If a program is ill-formed, a conforming implementation which has adequate resources to process it would be required to issue a diagnostic. Once an implementation has done so, anything it might do after that would be outside the Standard's jurisdiction. Some possible outcomes would be:
Terminate processing after outputting the diagnostic.
After outputting the diagnostic, proceed as though the language were extended to allow whatever constructs would otherwise make the program ill-formed.
Run the last successfully-compiled version of the program, whose behavior might bear no relationship to anything in the current source files.

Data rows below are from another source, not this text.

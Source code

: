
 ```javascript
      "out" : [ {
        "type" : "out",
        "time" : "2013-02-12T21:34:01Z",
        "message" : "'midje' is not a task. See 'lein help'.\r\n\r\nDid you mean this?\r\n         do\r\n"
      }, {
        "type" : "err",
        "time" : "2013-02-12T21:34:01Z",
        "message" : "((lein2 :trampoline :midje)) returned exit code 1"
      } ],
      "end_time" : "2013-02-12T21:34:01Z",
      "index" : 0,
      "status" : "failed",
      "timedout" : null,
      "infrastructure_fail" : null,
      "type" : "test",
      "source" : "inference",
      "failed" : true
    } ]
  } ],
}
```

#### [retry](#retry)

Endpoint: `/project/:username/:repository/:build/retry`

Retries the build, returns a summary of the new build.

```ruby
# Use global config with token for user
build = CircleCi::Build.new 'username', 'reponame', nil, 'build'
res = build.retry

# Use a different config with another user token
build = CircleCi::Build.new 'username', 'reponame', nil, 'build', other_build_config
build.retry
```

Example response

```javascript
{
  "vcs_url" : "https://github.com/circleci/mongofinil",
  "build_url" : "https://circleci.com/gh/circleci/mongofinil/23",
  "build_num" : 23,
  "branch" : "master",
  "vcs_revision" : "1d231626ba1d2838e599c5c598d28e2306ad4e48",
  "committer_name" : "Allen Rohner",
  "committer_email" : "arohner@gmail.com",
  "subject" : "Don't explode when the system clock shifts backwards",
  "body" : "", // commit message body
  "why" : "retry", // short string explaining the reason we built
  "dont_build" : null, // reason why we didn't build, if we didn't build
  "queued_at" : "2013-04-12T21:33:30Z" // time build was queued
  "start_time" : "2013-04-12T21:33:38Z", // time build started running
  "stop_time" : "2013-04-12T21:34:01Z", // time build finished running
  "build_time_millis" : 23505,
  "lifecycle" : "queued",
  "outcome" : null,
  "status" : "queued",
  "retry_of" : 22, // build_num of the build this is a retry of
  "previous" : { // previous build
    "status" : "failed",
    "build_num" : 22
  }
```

If an construct is characterized as "Ill-formed; no diagnostic required", all of the above remain possible in addition to a fourth possibility, namely proceeding as though the language were extended to allow the construct without bothering to output a diagnostic first.
Since the Standard only seeks to describe program behavior in terms of the current contents of the source files, and not anything they might have contained at some time in the past, it cannot meaningfully describe might happen if an implementation is fed a ill-formed source file. That doesn't imply that quality implementations shouldn't seek to avoid accidental execution of obsolete versions of programs, but any measures they might take toward that end would be outside the Standard's jurisdiction.
Note that on some implementations that target embedded or remote systems, option #3 may not be nearly as absurd as it sounds. In many cases, a build-and-execute cycle would involve stopping execution on the remote system, feeding it new code, and then restarting execution on that system. If no new code image is available, restarting whatever code image was previously present may in many cases may be more useful than leaving the system in a dead state, but there's no way the Standard can impose anything meaningful about what that program does, implying that its execution as a consequence of the failure to build the new program cannot be characterized as anything other than Undefined Behavior.